→ **Exercise instructions**
The pictures in the data below are to be omitted; all else must be duplicated exactly.

→ **Data supplied**
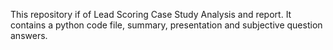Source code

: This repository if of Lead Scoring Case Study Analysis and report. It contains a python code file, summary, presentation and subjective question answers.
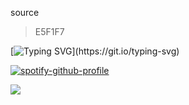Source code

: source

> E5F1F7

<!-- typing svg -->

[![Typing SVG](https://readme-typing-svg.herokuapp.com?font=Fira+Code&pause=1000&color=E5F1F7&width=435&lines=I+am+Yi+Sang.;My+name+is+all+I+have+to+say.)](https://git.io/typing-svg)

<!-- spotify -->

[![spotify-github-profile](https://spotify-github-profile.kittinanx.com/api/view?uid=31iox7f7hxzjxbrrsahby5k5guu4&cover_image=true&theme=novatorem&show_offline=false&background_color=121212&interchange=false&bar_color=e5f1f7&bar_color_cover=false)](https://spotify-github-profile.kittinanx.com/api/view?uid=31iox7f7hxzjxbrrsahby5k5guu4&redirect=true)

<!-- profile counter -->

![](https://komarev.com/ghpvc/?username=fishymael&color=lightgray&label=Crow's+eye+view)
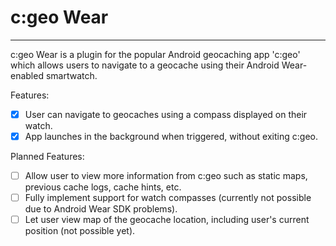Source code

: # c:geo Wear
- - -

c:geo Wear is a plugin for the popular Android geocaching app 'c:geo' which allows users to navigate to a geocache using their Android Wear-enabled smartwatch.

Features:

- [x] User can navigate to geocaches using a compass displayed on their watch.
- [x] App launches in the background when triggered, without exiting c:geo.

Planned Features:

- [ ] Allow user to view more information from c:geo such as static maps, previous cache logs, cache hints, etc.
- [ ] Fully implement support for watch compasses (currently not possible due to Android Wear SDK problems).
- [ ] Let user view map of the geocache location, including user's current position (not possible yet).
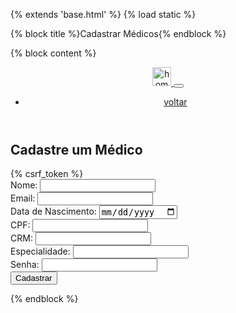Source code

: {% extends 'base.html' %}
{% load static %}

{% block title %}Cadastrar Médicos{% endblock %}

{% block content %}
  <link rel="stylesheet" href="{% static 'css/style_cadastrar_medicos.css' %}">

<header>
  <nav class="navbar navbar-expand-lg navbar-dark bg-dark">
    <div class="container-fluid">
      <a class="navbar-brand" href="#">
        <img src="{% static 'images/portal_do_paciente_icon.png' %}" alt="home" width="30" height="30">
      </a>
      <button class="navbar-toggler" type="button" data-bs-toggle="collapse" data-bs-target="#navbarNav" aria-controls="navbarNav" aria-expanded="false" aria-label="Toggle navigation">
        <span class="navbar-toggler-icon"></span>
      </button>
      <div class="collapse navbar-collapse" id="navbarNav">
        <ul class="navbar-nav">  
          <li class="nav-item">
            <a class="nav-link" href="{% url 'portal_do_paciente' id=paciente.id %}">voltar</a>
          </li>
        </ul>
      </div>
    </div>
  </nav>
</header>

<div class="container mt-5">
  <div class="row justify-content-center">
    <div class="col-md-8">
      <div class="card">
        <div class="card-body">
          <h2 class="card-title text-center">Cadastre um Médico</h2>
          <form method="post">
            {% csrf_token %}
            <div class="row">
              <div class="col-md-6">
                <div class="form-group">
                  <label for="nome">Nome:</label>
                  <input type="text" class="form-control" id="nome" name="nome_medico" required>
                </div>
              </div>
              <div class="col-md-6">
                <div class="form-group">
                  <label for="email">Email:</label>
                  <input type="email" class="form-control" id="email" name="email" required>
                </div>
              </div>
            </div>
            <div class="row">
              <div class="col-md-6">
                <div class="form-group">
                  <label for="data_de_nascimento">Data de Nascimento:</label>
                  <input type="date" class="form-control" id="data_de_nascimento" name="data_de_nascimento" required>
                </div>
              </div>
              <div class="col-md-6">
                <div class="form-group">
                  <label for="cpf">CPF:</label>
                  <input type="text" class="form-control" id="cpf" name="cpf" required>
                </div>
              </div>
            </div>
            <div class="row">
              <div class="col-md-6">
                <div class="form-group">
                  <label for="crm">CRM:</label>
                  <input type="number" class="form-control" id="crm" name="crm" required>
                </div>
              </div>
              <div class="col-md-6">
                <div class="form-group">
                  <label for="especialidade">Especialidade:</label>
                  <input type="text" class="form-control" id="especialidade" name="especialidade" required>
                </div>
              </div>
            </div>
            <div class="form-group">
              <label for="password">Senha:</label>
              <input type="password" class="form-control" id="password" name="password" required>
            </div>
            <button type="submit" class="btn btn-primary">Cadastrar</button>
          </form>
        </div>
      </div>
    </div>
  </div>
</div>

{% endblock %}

→ **Task response**
Source code

: This repository if of Lead Scoring Case Study Analysis and report. It contains a python code file, summary, presentation and subjective question answers.
Source code

: source

> E5F1F7

<!-- typing svg -->

[![Typing SVG](https://readme-typing-svg.herokuapp.com?font=Fira+Code&pause=1000&color=E5F1F7&width=435&lines=I+am+Yi+Sang.;My+name+is+all+I+have+to+say.)](https://git.io/typing-svg)

<!-- spotify -->

[![spotify-github-profile](https://spotify-github-profile.kittinanx.com/api/view?uid=31iox7f7hxzjxbrrsahby5k5guu4&cover_image=true&theme=novatorem&show_offline=false&background_color=121212&interchange=false&bar_color=e5f1f7&bar_color_cover=false)](https://spotify-github-profile.kittinanx.com/api/view?uid=31iox7f7hxzjxbrrsahby5k5guu4&redirect=true)

<!-- profile counter -->

![](https://komarev.com/ghpvc/?username=fishymael&color=lightgray&label=Crow's+eye+view)
Source code

: # c:geo Wear
- - -

c:geo Wear is a plugin for the popular Android geocaching app 'c:geo' which allows users to navigate to a geocache using their Android Wear-enabled smartwatch.

Features:

- [x] User can navigate to geocaches using a compass displayed on their watch.
- [x] App launches in the background when triggered, without exiting c:geo.

Planned Features:

- [ ] Allow user to view more information from c:geo such as static maps, previous cache logs, cache hints, etc.
- [ ] Fully implement support for watch compasses (currently not possible due to Android Wear SDK problems).
- [ ] Let user view map of the geocache location, including user's current position (not possible yet).
Source code

: {% extends 'base.html' %}
{% load static %}

{% block title %}Cadastrar Médicos{% endblock %}

{% block content %}
  <link rel="stylesheet" href="{% static 'css/style_cadastrar_medicos.css' %}">

<header>
  <nav class="navbar navbar-expand-lg navbar-dark bg-dark">
    <div class="container-fluid">
      <a class="navbar-brand" href="#">
        <img src="{% static 'images/portal_do_paciente_icon.png' %}" alt="home" width="30" height="30">
      </a>
      <button class="navbar-toggler" type="button" data-bs-toggle="collapse" data-bs-target="#navbarNav" aria-controls="navbarNav" aria-expanded="false" aria-label="Toggle navigation">
        <span class="navbar-toggler-icon"></span>
      </button>
      <div class="collapse navbar-collapse" id="navbarNav">
        <ul class="navbar-nav">  
          <li class="nav-item">
            <a class="nav-link" href="{% url 'portal_do_paciente' id=paciente.id %}">voltar</a>
          </li>
        </ul>
      </div>
    </div>
  </nav>
</header>

<div class="container mt-5">
  <div class="row justify-content-center">
    <div class="col-md-8">
      <div class="card">
        <div class="card-body">
          <h2 class="card-title text-center">Cadastre um Médico</h2>
          <form method="post">
            {% csrf_token %}
            <div class="row">
              <div class="col-md-6">
                <div class="form-group">
                  <label for="nome">Nome:</label>
                  <input type="text" class="form-control" id="nome" name="nome_medico" required>
                </div>
              </div>
              <div class="col-md-6">
                <div class="form-group">
                  <label for="email">Email:</label>
                  <input type="email" class="form-control" id="email" name="email" required>
                </div>
              </div>
            </div>
            <div class="row">
              <div class="col-md-6">
                <div class="form-group">
                  <label for="data_de_nascimento">Data de Nascimento:</label>
                  <input type="date" class="form-control" id="data_de_nascimento" name="data_de_nascimento" required>
                </div>
              </div>
              <div class="col-md-6">
                <div class="form-group">
                  <label for="cpf">CPF:</label>
                  <input type="text" class="form-control" id="cpf" name="cpf" required>
                </div>
              </div>
            </div>
            <div class="row">
              <div class="col-md-6">
                <div class="form-group">
                  <label for="crm">CRM:</label>
                  <input type="number" class="form-control" id="crm" name="crm" required>
                </div>
              </div>
              <div class="col-md-6">
                <div class="form-group">
                  <label for="especialidade">Especialidade:</label>
                  <input type="text" class="form-control" id="especialidade" name="especialidade" required>
                </div>
              </div>
            </div>
            <div class="form-group">
              <label for="password">Senha:</label>
              <input type="password" class="form-control" id="password" name="password" required>
            </div>
            <button type="submit" class="btn btn-primary">Cadastrar</button>
          </form>
        </div>
      </div>
    </div>
  </div>
</div>

{% endblock %}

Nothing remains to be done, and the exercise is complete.